::: Material for the task
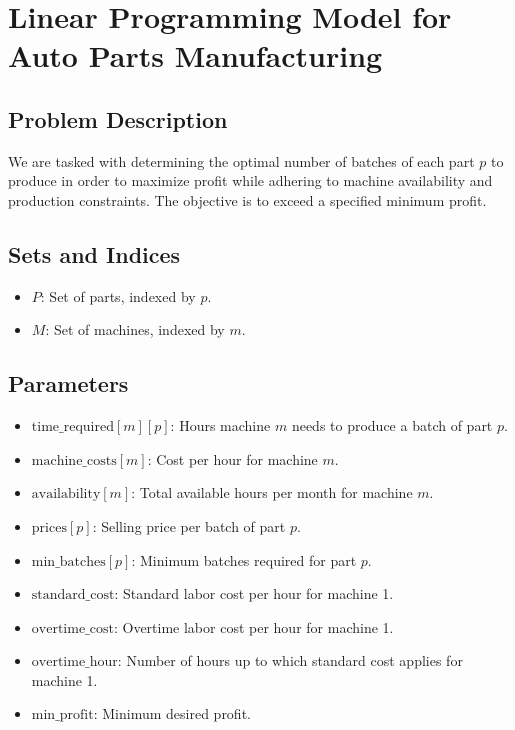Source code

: \documentclass{article}
\begin{document}
\section*{Linear Programming Model for Auto Parts Manufacturing}

\subsection*{Problem Description}

We are tasked with determining the optimal number of batches of each part \( p \) to produce in order to maximize profit while adhering to machine availability and production constraints. The objective is to exceed a specified minimum profit.

\subsection*{Sets and Indices}
\begin{itemize}
    \item \( P \): Set of parts, indexed by \( p \).
    \item \( M \): Set of machines, indexed by \( m \).
\end{itemize}

\subsection*{Parameters}
\begin{itemize}
    \item \( \text{time\_required}[m][p] \): Hours machine \( m \) needs to produce a batch of part \( p \).
    \item \( \text{machine\_costs}[m] \): Cost per hour for machine \( m \).
    \item \( \text{availability}[m] \): Total available hours per month for machine \( m \).
    \item \( \text{prices}[p] \): Selling price per batch of part \( p \).
    \item \( \text{min\_batches}[p] \): Minimum batches required for part \( p \).
    \item \( \text{standard\_cost} \): Standard labor cost per hour for machine 1.
    \item \( \text{overtime\_cost} \): Overtime labor cost per hour for machine 1.
    \item \( \text{overtime\_hour} \): Number of hours up to which standard cost applies for machine 1.
    \item \( \text{min\_profit} \): Minimum desired profit.
\end{itemize}
\end{document}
::::::
Instructions for the task: Print every record exactly, without the pictures.

Final answer:
Source code

: \documentclass{article}
\begin{document}
\section*{Linear Programming Model for Auto Parts Manufacturing}

\subsection*{Problem Description}

We are tasked with determining the optimal number of batches of each part \( p \) to produce in order to maximize profit while adhering to machine availability and production constraints. The objective is to exceed a specified minimum profit.

\subsection*{Sets and Indices}
\begin{itemize}
    \item \( P \): Set of parts, indexed by \( p \).
    \item \( M \): Set of machines, indexed by \( m \).
\end{itemize}

\subsection*{Parameters}
\begin{itemize}
    \item \( \text{time\_required}[m][p] \): Hours machine \( m \) needs to produce a batch of part \( p \).
    \item \( \text{machine\_costs}[m] \): Cost per hour for machine \( m \).
    \item \( \text{availability}[m] \): Total available hours per month for machine \( m \).
    \item \( \text{prices}[p] \): Selling price per batch of part \( p \).
    \item \( \text{min\_batches}[p] \): Minimum batches required for part \( p \).
    \item \( \text{standard\_cost} \): Standard labor cost per hour for machine 1.
    \item \( \text{overtime\_cost} \): Overtime labor cost per hour for machine 1.
    \item \( \text{overtime\_hour} \): Number of hours up to which standard cost applies for machine 1.
    \item \( \text{min\_profit} \): Minimum desired profit.
\end{itemize}
\end{document}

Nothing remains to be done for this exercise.